WORK INSTRUCTIONS
When you output the records, match them exactly and omit any picture they include.

DATA RECORDS
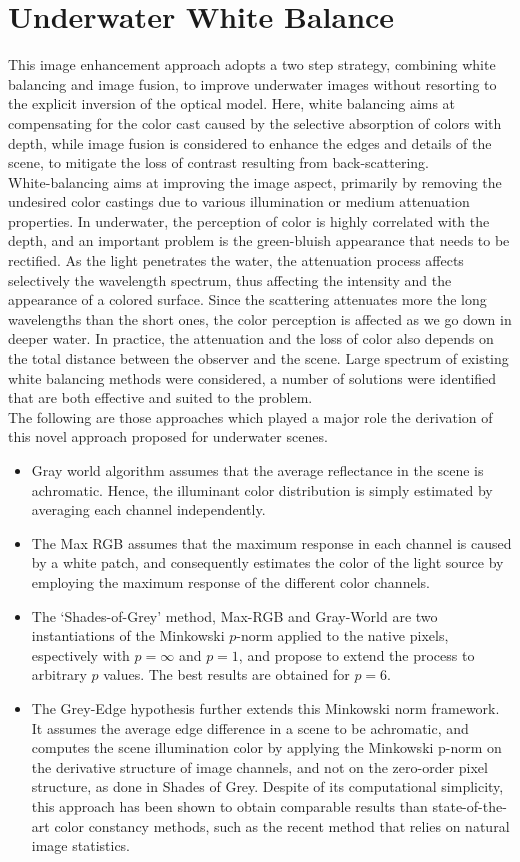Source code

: \documentclass[hidelinks, 12pt]{report}
\begin{document}
\chapter{Underwater White Balance}
\justify
This image enhancement approach adopts a two step strategy, combining white balancing and image fusion, to improve underwater images without resorting to the explicit inversion of the optical model. Here, white balancing aims at compensating for the color cast caused by the selective absorption of colors with depth, while image fusion is considered to enhance the edges and details of the scene, to mitigate the loss of contrast resulting from back-scattering.\\ White-balancing aims at improving the image aspect, primarily by removing the undesired color castings due to various illumination or medium attenuation properties. In underwater, the perception of color is highly correlated with the depth, and an important problem is the green-bluish appearance that needs to be rectified. As the light penetrates the water, the attenuation process affects selectively the wavelength spectrum, thus affecting the intensity and the appearance of a colored surface. Since the scattering attenuates more the long wavelengths than the short ones, the color perception is affected as we go down in deeper water. In practice, the attenuation and the loss of color also depends on the total distance between the observer and the scene. Large spectrum of existing white balancing methods were considered, a number of solutions were identified that are both effective and suited to the problem.\\ The following are those approaches which played a major role the derivation of this novel approach proposed for underwater scenes.
\begin{itemize}
\item{Gray world algorithm assumes that the average reflectance in the scene is achromatic. Hence, the illuminant color distribution is simply estimated by averaging each channel independently.}
\item{The Max RGB assumes that the maximum response in each channel is caused by a white patch, and consequently estimates the color of the light source by employing the maximum response of the different color channels.}
\item{The ‘Shades-of-Grey’ method, Max-RGB and Gray-World are two instantiations of the Minkowski $p$-norm applied to the native pixels,  espectively with $p=\infty$ and $p=1$, and propose to extend the process to arbitrary $p$ values. The best results are obtained for $p=6$.}
\item{The Grey-Edge hypothesis further extends this Minkowski norm framework. It assumes the average edge difference in a scene to be achromatic, and computes the scene illumination color by applying the Minkowski p-norm on the derivative structure of image channels, and not on the zero-order pixel structure, as done in Shades of Grey. Despite of its computational simplicity, this approach has been shown to obtain comparable results than state-of-the-art color constancy methods, such as the recent method that relies on natural image statistics.}
\end{itemize}
\end{document}
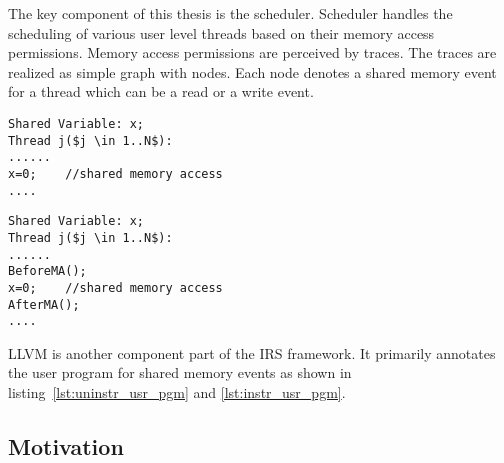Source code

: The key component of this thesis is the scheduler. 
Scheduler handles the scheduling of various user level threads based on their memory access permissions. 
Memory access permissions are perceived by traces. 
The traces are realized as simple graph with nodes. 
Each node denotes a shared memory event for a thread which can be a read or a write event. 
\\
\noindent\begin{minipage}{.45\textwidth}
\begin{lstlisting}[mathescape=true,style=customc,caption={Uninstrumented User Program},frame=tlrb,label={lst:uninstr_usr_pgm}]
Shared Variable: x;
Thread j($j \in 1..N$): 
......
x=0;	//shared memory access
....
\end{lstlisting}
\end{minipage}\hfill
\begin{minipage}{.45\textwidth}
\begin{lstlisting}[mathescape=true,style=customc,caption={Instrumented User Program},frame=tlrb,label={lst:instr_usr_pgm}]
Shared Variable: x;
Thread j($j \in 1..N$): 
......
BeforeMA();
x=0;	//shared memory access
AfterMA();
....
\end{lstlisting}
\end{minipage}

LLVM is another component part of the IRS framework. 
It primarily annotates the user program for shared memory events as shown in listing~\ref{lst:uninstr_usr_pgm} and \ref{lst:instr_usr_pgm}. 

\subsection{Motivation \label{mot}}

YOUR SOLUTION
Source code

: \documentclass[hidelinks, 12pt]{report}
\begin{document}
\chapter{Underwater White Balance}
\justify
This image enhancement approach adopts a two step strategy, combining white balancing and image fusion, to improve underwater images without resorting to the explicit inversion of the optical model. Here, white balancing aims at compensating for the color cast caused by the selective absorption of colors with depth, while image fusion is considered to enhance the edges and details of the scene, to mitigate the loss of contrast resulting from back-scattering.\\ White-balancing aims at improving the image aspect, primarily by removing the undesired color castings due to various illumination or medium attenuation properties. In underwater, the perception of color is highly correlated with the depth, and an important problem is the green-bluish appearance that needs to be rectified. As the light penetrates the water, the attenuation process affects selectively the wavelength spectrum, thus affecting the intensity and the appearance of a colored surface. Since the scattering attenuates more the long wavelengths than the short ones, the color perception is affected as we go down in deeper water. In practice, the attenuation and the loss of color also depends on the total distance between the observer and the scene. Large spectrum of existing white balancing methods were considered, a number of solutions were identified that are both effective and suited to the problem.\\ The following are those approaches which played a major role the derivation of this novel approach proposed for underwater scenes.
\begin{itemize}
\item{Gray world algorithm assumes that the average reflectance in the scene is achromatic. Hence, the illuminant color distribution is simply estimated by averaging each channel independently.}
\item{The Max RGB assumes that the maximum response in each channel is caused by a white patch, and consequently estimates the color of the light source by employing the maximum response of the different color channels.}
\item{The ‘Shades-of-Grey’ method, Max-RGB and Gray-World are two instantiations of the Minkowski $p$-norm applied to the native pixels,  espectively with $p=\infty$ and $p=1$, and propose to extend the process to arbitrary $p$ values. The best results are obtained for $p=6$.}
\item{The Grey-Edge hypothesis further extends this Minkowski norm framework. It assumes the average edge difference in a scene to be achromatic, and computes the scene illumination color by applying the Minkowski p-norm on the derivative structure of image channels, and not on the zero-order pixel structure, as done in Shades of Grey. Despite of its computational simplicity, this approach has been shown to obtain comparable results than state-of-the-art color constancy methods, such as the recent method that relies on natural image statistics.}
\end{itemize}
\end{document}
Source code

: The key component of this thesis is the scheduler. 
Scheduler handles the scheduling of various user level threads based on their memory access permissions. 
Memory access permissions are perceived by traces. 
The traces are realized as simple graph with nodes. 
Each node denotes a shared memory event for a thread which can be a read or a write event. 
\\
\noindent\begin{minipage}{.45\textwidth}
\begin{lstlisting}[mathescape=true,style=customc,caption={Uninstrumented User Program},frame=tlrb,label={lst:uninstr_usr_pgm}]
Shared Variable: x;
Thread j($j \in 1..N$): 
......
x=0;	//shared memory access
....
\end{lstlisting}
\end{minipage}\hfill
\begin{minipage}{.45\textwidth}
\begin{lstlisting}[mathescape=true,style=customc,caption={Instrumented User Program},frame=tlrb,label={lst:instr_usr_pgm}]
Shared Variable: x;
Thread j($j \in 1..N$): 
......
BeforeMA();
x=0;	//shared memory access
AfterMA();
....
\end{lstlisting}
\end{minipage}

LLVM is another component part of the IRS framework. 
It primarily annotates the user program for shared memory events as shown in listing~\ref{lst:uninstr_usr_pgm} and \ref{lst:instr_usr_pgm}. 

\subsection{Motivation \label{mot}}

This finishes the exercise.